### TO DO
Only one portion of the data is to be written out: from the line bearing "we have introduced" through the line bearing "The intensity of radiation is". Write it exactly as it appears.

### PROVIDED RECORDS
[Start of Attachment]
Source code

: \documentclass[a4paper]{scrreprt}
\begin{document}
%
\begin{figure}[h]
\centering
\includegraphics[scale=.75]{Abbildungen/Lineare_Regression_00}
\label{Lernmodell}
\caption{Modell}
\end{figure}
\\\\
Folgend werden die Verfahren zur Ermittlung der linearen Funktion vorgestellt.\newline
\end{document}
[End of Attachment]
[Start of Attachment]
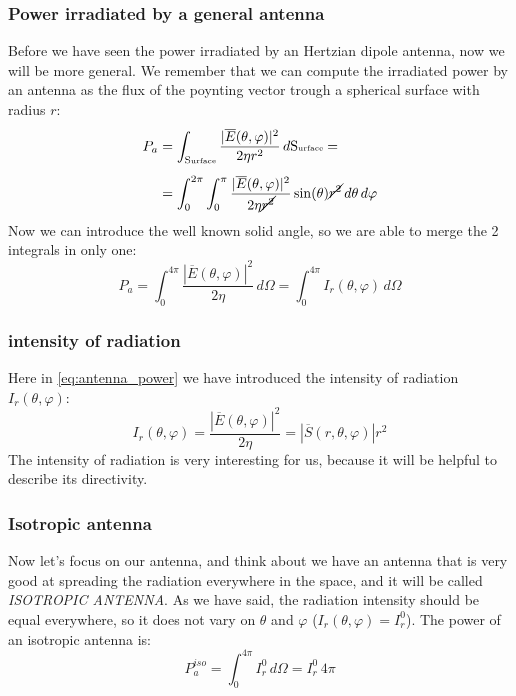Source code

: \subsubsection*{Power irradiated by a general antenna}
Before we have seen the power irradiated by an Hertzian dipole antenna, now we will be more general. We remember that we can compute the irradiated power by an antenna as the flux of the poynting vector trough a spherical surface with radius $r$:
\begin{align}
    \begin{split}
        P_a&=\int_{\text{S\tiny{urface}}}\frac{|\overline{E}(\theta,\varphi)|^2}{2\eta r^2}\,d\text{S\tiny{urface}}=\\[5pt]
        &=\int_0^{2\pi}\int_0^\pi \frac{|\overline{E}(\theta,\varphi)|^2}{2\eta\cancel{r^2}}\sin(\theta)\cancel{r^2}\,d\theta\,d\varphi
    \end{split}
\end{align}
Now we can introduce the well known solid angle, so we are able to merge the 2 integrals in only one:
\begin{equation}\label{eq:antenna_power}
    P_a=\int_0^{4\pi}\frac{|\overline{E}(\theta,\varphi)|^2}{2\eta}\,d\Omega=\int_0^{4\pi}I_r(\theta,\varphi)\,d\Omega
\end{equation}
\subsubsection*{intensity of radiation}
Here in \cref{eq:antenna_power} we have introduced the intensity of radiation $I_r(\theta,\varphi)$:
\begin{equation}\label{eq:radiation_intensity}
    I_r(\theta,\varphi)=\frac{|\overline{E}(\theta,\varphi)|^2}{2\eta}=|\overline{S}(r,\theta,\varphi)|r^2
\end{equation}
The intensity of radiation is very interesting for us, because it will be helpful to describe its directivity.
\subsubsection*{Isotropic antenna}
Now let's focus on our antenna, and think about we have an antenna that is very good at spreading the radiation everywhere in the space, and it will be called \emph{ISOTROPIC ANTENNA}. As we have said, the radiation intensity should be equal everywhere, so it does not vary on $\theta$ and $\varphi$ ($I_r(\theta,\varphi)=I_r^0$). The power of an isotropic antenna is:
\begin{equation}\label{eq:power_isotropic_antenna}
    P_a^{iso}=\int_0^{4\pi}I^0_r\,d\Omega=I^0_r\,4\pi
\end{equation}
[End of Attachment]
### RESPONSE BOX
Here in \cref{eq:antenna_power} we have introduced the intensity of radiation $I_r(\theta,\varphi)$:
\begin{equation}\label{eq:radiation_intensity}
    I_r(\theta,\varphi)=\frac{|\overline{E}(\theta,\varphi)|^2}{2\eta}=|\overline{S}(r,\theta,\varphi)|r^2
\end{equation}
The intensity of radiation is very interesting for us, because it will be helpful to describe its directivity.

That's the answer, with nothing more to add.